Recorded data
<<<<

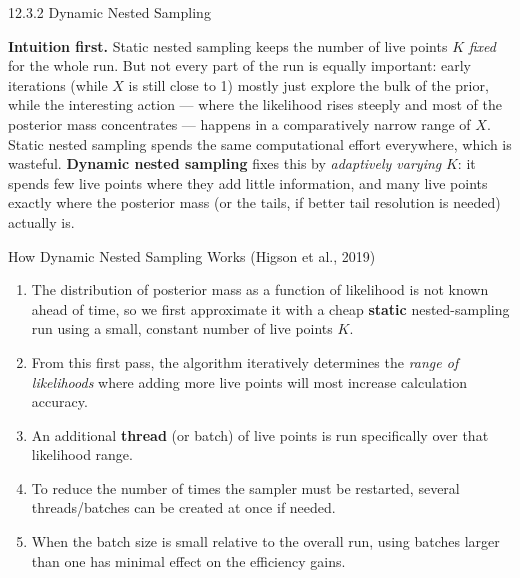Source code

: \documentclass[aspectratio=169,10pt]{beamer}
\begin{document}
\begin{frame}[allowframebreaks]{12.3.2 Dynamic Nested Sampling}

\textbf{Intuition first.} Static nested sampling keeps the number of live points $K$ \emph{fixed} for the whole run. But not every part of the run is equally important: early iterations (while $X$ is still close to 1) mostly just explore the bulk of the prior, while the interesting action --- where the likelihood rises steeply and most of the posterior mass concentrates --- happens in a comparatively narrow range of $X$. Static nested sampling spends the same computational effort everywhere, which is wasteful. \textbf{Dynamic nested sampling} fixes this by \emph{adaptively varying} $K$: it spends few live points where they add little information, and many live points exactly where the posterior mass (or the tails, if better tail resolution is needed) actually is.

\begin{block}{How Dynamic Nested Sampling Works (Higson et al., 2019)}
\begin{enumerate}
  \item The distribution of posterior mass as a function of likelihood is not known ahead of time, so we first approximate it with a cheap \textbf{static} nested-sampling run using a small, constant number of live points $K$.
  \item From this first pass, the algorithm iteratively determines the \emph{range of likelihoods} where adding more live points will most increase calculation accuracy.
  \item An additional \textbf{thread} (or batch) of live points is run specifically over that likelihood range.
  \item To reduce the number of times the sampler must be restarted, several threads/batches can be created at once if needed.
  \item When the batch size is small relative to the overall run, using batches larger than one has minimal effect on the efficiency gains.
\end{enumerate}
\end{block}

\framebreak


\end{frame}
\end{document}
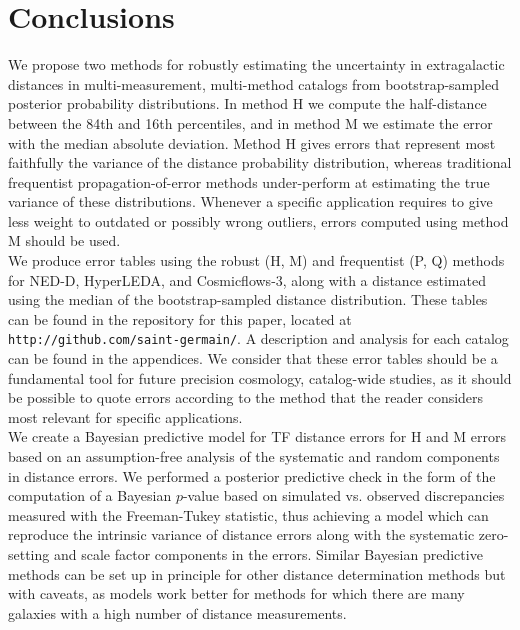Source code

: \documentclass[a4paper,fleqn,usenatbib]{mnras}
\begin{document}
\section{Conclusions}

We propose two methods for robustly estimating the uncertainty in extragalactic distances in multi-measurement, multi-method catalogs from bootstrap-sampled posterior probability distributions. In method H we compute the half-distance between the 84th and 16th percentiles, and in method M we estimate the error with the median absolute deviation. Method H gives errors that represent most faithfully the variance of the distance probability distribution, whereas traditional frequentist propagation-of-error methods under-perform at estimating the true variance of these distributions. Whenever a specific application requires to give less weight to outdated or possibly wrong outliers, errors computed using method M should be used.\\

We produce error tables using the robust (H, M) and frequentist (P, Q) methods for NED-D, HyperLEDA, and Cosmicflows-3, along with a distance estimated using the median of the bootstrap-sampled distance distribution. These tables can be found in the repository for this paper, located at \texttt{http://github.com/saint-germain/}. A description and analysis for each catalog can be found in the appendices. We consider that these error tables should be a fundamental tool for future precision cosmology, catalog-wide studies, as it should be possible to quote errors according to the method that the reader considers most relevant for specific applications.\\

We create a Bayesian predictive model for TF distance errors for H and M errors based on an assumption-free analysis of the systematic and random components in distance errors. We performed a posterior predictive check in the form of the computation of a Bayesian $p$-value based on simulated vs. observed discrepancies measured with the Freeman-Tukey statistic, thus achieving a model which can reproduce the intrinsic variance of distance errors along with the systematic zero-setting and scale factor components in the errors. Similar Bayesian predictive methods can be set up in principle for other distance determination methods but with caveats, as models work better for methods for which there are many galaxies with a high number of distance measurements.\\ 
\end{document}
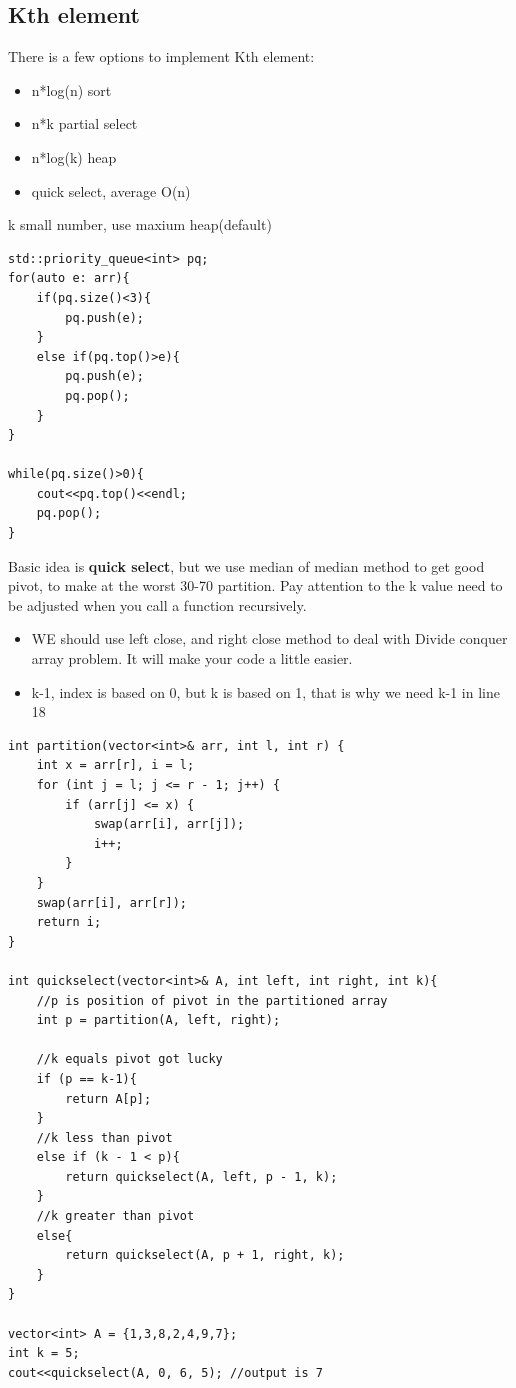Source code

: \documentclass[a4paper,11pt,twoside]{book}
\begin{document}
\subsection{Kth element}

	\par There is a few options to implement Kth element:
	\begin{itemize}
		\item n*log(n) sort
		\item n*k partial select
		\item n*log(k) heap 
		\item quick select, average O(n)
	\end{itemize}

\par k small number, use maxium heap(default)
\begin{lstlisting}
std::priority_queue<int> pq;
for(auto e: arr){
	if(pq.size()<3){
		pq.push(e);
	}
	else if(pq.top()>e){
		pq.push(e);
		pq.pop();
	}
}

while(pq.size()>0){
	cout<<pq.top()<<endl;
	pq.pop();
}		
\end{lstlisting}

	\par Basic idea is \textbf{quick select}, but we use median of median method to get good pivot, to make at the worst 30-70 partition. Pay attention to the k value need to be adjusted when you call a function recursively. 
	
\begin{itemize}
	\item WE should use left close, and right close method to deal with Divide conquer array problem. It will make your code a little easier. 
	
	\item k-1, index is based on 0, but k is based on 1, that is why we need k-1 in line 18
\end{itemize}	
	
\begin{lstlisting}
int partition(vector<int>& arr, int l, int r) {
	int x = arr[r], i = l;
	for (int j = l; j <= r - 1; j++) {
		if (arr[j] <= x) {
			swap(arr[i], arr[j]);
			i++;
		}
	}
	swap(arr[i], arr[r]);
	return i;
}

int quickselect(vector<int>& A, int left, int right, int k){
	//p is position of pivot in the partitioned array
	int p = partition(A, left, right);
	
	//k equals pivot got lucky
	if (p == k-1){
		return A[p];
	}
	//k less than pivot
	else if (k - 1 < p){
		return quickselect(A, left, p - 1, k);
	}
	//k greater than pivot
	else{
		return quickselect(A, p + 1, right, k);
	}
}

vector<int> A = {1,3,8,2,4,9,7};
int k = 5;
cout<<quickselect(A, 0, 6, 5); //output is 7
\end{lstlisting}
	
\end{document}

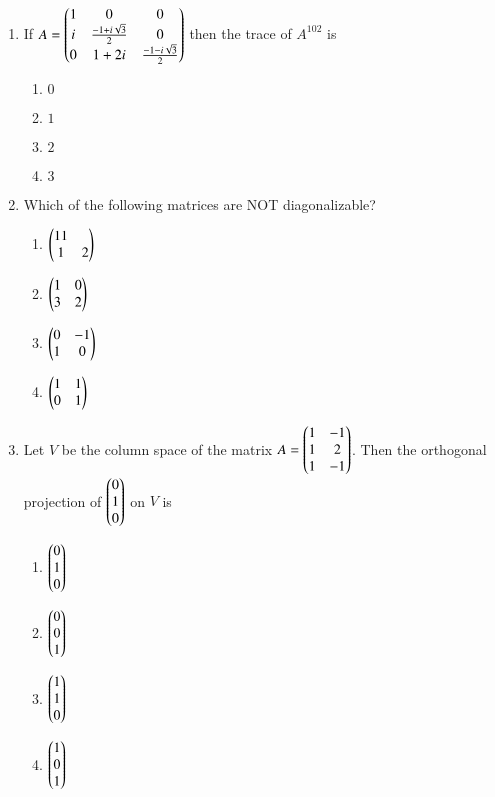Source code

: \documentclass[journal]{IEEEtran}
\begin{document}
\begin{enumerate}
{\begin{multicols}{4}
\begin{enumerate}
\item $\alpha=\frac{2}{3},\beta=1$
\item $\alpha=1,\beta=\frac{2}{3}$
\end{enumerate}
\end{multicols}
}
\item{
If $A=\begin{pmatrix}1&0&0\\i&\frac{-1+i\sqrt{3}}{2}&0\\0&1+2i&\frac{-1-i\sqrt{3}}{2}\end{pmatrix}$ then the trace of $A^{102}$ is 
\begin{multicols}{4}
\begin{enumerate}
\item $0$
\item $1$
\item $2$
\item $3$
\end{enumerate}
\end{multicols}
}
\item{
Which of the following matrices are NOT diagonalizable?
\begin{multicols}{4}
\begin{enumerate}
\item $\begin{pmatrix}11\\1&2\end{pmatrix}$
\item $\begin{pmatrix}1&0\\3&2\end{pmatrix}$
\item $\begin{pmatrix}0&-1\\1&0\end{pmatrix}$ 
\item $\begin{pmatrix}1&1\\0&1\end{pmatrix}$
\end{enumerate}
\end{multicols}
}
\item{
Let $V$ be the column space of the matrix $A=\begin{pmatrix}1&-1\\1&2\\1&-1\end{pmatrix}$. Then the orthogonal projection of $\begin{pmatrix}0\\1\\0\end{pmatrix}$ on $V$ is
\begin{multicols}{4}
\begin{enumerate}
\item $\begin{pmatrix}0\\1\\0\end{pmatrix}$
\item $\begin{pmatrix}0\\0\\1\end{pmatrix}$
\item $\begin{pmatrix}1\\1\\0\end{pmatrix}$
\item $\begin{pmatrix}1\\0\\1\end{pmatrix}$

\end{enumerate}
\end{multicols}}
\end{enumerate}
\end{document}
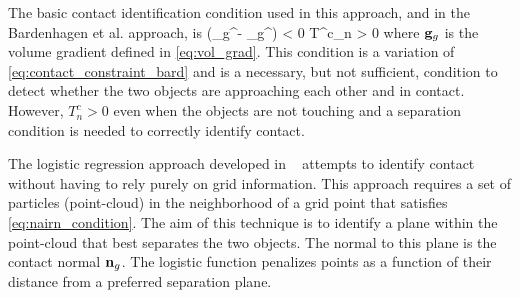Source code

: The basic contact identification condition used in this approach, and in the Bardenhagen et al.
approach, is
\Beq \label{eq:nairn_condition}
  (\Bv_g^\beta - \Bv_g^\alpha)\cdot {}
    < 0 \quad \Tand \quad T^c_n > 0
\Eeq
where $\mathbf{g}_g$ is the volume gradient defined in \eqref{eq:vol_grad}.  This condition is a variation
of \eqref{eq:contact_constraint_bard} and is a necessary, but not sufficient, condition to detect
whether the two objects are approaching each other and in contact.  However, $T^c_n > 0$ even when
the objects are not touching and a separation condition is needed to correctly identify contact.

The logistic regression approach developed in ~\cite{Nairn2020} attempts to identify contact
without having to rely purely on grid information.  This approach requires a set of
particles (point-cloud) in the neighborhood of a grid point that satisfies \eqref{eq:nairn_condition}.
The aim of this technique is to identify a plane within the point-cloud that best separates
the two objects.  The normal to this plane is the contact normal $\mathbf{n}_g$.  The logistic function
penalizes points as a function of their distance from a preferred separation plane.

>>>>

DIRECTIONS FOR THIS TASK: Which lines in the records above contain the word "cloud"? Copy each one.

YOUR SOLUTION:
particles (point-cloud) in the neighborhood of a grid point that satisfies \eqref{eq:nairn_condition}.
The aim of this technique is to identify a plane within the point-cloud that best separates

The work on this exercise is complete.